### WHAT YOU NEED TO DO
Extract the first line through the line containing "pressure and pulse" from the listing below, exactly as written.
■ ■ ■ ■ ■ ■ ■
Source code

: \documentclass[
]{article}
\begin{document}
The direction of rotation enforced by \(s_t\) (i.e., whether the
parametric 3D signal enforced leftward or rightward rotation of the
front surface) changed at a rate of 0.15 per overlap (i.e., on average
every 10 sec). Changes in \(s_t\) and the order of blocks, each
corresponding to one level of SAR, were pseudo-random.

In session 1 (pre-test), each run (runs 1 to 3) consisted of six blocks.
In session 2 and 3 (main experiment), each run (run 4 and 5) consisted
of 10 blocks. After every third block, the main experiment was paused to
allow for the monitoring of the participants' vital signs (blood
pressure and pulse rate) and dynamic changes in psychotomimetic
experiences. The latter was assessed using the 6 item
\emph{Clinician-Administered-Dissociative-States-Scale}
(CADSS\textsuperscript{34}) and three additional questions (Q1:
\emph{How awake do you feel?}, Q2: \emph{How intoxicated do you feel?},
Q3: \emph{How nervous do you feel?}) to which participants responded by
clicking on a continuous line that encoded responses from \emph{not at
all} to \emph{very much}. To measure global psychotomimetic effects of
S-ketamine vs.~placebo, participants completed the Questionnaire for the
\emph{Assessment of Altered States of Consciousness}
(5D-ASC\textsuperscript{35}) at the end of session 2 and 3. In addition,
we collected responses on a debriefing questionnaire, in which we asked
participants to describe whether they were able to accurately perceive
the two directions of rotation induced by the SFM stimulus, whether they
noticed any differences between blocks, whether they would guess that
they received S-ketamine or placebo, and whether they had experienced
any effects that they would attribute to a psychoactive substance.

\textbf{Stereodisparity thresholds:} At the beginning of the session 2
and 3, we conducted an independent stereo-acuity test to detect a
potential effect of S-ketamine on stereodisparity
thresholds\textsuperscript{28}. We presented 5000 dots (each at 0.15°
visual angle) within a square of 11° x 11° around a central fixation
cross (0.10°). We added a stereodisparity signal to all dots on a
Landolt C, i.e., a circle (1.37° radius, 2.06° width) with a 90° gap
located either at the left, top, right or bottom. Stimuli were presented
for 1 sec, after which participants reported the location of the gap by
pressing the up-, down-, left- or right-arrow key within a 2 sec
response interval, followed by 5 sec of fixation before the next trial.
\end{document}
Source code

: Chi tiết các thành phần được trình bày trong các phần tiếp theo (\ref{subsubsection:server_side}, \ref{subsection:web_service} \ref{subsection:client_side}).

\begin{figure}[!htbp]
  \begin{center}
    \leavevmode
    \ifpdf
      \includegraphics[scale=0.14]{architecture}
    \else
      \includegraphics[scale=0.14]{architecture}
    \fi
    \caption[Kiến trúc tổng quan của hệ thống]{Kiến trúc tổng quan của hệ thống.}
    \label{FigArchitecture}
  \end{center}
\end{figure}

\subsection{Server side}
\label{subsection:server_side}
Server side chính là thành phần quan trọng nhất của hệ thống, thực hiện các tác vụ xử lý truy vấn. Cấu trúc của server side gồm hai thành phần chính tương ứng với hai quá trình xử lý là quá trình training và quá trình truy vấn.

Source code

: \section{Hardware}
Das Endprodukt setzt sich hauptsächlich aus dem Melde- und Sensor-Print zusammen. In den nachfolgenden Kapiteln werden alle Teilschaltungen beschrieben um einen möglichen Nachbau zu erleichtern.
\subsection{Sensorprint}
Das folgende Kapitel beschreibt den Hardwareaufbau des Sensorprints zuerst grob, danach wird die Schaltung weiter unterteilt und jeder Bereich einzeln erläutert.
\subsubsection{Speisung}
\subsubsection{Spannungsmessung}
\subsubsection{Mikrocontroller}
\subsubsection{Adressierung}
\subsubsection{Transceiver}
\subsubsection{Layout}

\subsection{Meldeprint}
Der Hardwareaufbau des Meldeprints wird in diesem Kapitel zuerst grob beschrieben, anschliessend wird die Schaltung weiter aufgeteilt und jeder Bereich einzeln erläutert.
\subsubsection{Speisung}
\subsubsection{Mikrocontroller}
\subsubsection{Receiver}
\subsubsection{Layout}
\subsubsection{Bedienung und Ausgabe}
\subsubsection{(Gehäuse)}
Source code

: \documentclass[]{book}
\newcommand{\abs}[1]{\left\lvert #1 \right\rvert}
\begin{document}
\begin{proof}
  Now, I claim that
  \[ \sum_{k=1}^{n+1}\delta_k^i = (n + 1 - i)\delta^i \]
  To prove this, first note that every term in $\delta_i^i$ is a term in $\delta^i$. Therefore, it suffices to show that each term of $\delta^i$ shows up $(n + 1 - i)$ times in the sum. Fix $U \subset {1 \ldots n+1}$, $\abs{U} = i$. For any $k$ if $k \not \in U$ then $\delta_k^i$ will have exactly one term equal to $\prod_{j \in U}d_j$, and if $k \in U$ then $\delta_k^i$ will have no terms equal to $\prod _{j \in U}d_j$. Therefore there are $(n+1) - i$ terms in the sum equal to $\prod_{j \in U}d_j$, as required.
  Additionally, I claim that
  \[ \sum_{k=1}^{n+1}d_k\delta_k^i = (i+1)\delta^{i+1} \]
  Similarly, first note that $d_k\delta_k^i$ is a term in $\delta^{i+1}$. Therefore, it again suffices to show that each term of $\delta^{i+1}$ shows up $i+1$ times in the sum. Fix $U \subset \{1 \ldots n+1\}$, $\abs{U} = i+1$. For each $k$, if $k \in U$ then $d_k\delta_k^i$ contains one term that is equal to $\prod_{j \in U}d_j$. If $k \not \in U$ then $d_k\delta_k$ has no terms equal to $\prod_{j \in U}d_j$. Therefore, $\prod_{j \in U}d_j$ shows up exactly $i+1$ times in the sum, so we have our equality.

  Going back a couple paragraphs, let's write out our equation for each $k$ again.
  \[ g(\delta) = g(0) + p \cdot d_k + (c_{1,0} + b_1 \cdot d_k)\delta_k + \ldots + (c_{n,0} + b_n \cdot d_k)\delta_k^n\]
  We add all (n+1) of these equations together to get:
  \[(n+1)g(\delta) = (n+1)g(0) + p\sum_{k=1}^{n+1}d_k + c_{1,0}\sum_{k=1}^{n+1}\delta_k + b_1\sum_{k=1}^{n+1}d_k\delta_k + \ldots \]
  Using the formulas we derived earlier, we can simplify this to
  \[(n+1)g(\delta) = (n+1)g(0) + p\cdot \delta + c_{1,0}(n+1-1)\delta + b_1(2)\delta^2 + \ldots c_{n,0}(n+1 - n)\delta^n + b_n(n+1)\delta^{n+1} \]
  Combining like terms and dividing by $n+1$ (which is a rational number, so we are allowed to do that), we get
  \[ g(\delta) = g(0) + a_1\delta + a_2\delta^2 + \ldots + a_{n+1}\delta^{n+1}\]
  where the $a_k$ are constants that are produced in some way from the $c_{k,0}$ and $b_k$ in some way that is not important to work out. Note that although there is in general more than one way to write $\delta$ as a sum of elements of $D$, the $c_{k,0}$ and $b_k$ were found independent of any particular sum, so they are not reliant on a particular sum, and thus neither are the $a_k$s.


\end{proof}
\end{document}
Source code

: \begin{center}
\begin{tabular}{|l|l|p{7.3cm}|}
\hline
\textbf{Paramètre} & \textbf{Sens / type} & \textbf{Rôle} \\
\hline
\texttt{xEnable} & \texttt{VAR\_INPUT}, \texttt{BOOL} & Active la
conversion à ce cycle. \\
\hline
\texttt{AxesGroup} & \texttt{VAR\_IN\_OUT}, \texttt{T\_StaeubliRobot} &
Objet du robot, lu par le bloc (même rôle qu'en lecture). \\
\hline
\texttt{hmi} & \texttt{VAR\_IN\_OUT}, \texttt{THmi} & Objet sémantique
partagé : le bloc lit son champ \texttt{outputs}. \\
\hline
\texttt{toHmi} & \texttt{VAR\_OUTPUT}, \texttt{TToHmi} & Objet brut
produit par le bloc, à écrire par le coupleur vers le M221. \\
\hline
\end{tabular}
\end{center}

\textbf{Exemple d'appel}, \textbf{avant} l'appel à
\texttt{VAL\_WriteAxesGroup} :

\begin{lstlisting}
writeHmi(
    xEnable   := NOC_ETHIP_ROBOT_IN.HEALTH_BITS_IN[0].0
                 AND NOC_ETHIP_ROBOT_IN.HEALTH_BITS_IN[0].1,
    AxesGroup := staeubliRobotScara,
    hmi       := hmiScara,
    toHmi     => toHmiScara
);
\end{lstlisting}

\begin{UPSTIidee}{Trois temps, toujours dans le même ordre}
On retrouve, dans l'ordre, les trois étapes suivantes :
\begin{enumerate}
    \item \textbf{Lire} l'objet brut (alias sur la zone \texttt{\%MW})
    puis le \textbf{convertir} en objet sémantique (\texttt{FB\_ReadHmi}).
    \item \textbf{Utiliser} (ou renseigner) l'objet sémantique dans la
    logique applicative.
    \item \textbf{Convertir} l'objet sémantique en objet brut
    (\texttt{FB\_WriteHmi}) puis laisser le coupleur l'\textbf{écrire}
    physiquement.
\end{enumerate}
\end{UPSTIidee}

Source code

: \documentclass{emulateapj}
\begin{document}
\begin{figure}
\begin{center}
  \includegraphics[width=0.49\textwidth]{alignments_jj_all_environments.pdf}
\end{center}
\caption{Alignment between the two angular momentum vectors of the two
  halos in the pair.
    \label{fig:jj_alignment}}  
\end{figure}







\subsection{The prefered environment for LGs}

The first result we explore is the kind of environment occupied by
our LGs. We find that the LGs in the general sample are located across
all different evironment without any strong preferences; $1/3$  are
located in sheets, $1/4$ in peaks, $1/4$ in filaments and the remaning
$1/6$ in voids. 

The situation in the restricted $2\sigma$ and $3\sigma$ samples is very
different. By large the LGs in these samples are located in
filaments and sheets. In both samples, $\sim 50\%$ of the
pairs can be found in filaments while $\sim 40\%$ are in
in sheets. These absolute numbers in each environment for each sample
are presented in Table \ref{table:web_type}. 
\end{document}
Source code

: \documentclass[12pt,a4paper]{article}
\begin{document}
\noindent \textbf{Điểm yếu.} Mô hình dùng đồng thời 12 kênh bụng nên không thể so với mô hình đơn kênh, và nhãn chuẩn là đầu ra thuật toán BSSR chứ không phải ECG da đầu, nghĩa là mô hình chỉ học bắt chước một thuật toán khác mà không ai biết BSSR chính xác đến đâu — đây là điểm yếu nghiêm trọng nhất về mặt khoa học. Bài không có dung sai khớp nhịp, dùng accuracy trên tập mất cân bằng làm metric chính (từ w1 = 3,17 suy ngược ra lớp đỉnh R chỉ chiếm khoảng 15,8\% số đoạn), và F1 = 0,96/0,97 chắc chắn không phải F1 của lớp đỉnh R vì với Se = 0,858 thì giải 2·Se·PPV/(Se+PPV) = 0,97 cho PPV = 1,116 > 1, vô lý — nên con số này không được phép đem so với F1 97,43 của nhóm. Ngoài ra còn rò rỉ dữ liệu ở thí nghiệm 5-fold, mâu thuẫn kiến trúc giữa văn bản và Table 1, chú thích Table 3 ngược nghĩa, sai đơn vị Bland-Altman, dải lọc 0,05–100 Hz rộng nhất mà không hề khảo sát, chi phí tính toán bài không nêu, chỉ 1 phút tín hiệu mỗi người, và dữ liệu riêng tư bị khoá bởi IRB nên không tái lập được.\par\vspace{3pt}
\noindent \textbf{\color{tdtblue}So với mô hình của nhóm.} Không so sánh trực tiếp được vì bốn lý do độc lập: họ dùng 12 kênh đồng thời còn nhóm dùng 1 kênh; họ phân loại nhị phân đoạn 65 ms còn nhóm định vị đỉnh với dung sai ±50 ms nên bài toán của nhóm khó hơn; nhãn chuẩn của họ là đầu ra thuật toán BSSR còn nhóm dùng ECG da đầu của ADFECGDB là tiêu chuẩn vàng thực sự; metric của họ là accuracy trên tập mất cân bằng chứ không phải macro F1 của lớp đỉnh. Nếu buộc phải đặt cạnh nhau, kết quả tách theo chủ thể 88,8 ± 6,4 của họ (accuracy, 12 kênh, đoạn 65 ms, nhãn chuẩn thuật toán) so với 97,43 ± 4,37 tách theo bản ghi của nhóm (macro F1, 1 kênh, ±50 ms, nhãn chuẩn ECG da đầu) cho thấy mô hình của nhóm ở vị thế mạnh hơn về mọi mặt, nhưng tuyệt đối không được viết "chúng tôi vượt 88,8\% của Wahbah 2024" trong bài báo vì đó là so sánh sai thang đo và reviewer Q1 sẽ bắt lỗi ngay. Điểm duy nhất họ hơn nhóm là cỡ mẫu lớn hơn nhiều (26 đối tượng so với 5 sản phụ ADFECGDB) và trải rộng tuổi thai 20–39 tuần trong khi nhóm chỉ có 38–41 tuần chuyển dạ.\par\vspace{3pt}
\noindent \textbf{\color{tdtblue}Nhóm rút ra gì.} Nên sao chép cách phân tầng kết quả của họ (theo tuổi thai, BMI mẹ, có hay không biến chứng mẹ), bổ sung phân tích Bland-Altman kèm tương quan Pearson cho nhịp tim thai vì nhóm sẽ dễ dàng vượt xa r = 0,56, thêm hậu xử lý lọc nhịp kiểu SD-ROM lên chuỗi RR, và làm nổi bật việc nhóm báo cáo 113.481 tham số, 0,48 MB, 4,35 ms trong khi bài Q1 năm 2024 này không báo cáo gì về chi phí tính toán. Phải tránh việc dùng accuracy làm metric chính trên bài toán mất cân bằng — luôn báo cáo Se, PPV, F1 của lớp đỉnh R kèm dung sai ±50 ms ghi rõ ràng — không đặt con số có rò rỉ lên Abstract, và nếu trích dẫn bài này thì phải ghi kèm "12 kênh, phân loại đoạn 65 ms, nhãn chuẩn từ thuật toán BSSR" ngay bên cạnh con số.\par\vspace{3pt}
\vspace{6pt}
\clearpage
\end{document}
■ ■ ■ ■ ■ ■ ■
### EXERCISE RESPONSE
Source code

: \documentclass[
]{article}
\begin{document}
The direction of rotation enforced by \(s_t\) (i.e., whether the
parametric 3D signal enforced leftward or rightward rotation of the
front surface) changed at a rate of 0.15 per overlap (i.e., on average
every 10 sec). Changes in \(s_t\) and the order of blocks, each
corresponding to one level of SAR, were pseudo-random.

In session 1 (pre-test), each run (runs 1 to 3) consisted of six blocks.
In session 2 and 3 (main experiment), each run (run 4 and 5) consisted
of 10 blocks. After every third block, the main experiment was paused to
allow for the monitoring of the participants' vital signs (blood
pressure and pulse rate) and dynamic changes in psychotomimetic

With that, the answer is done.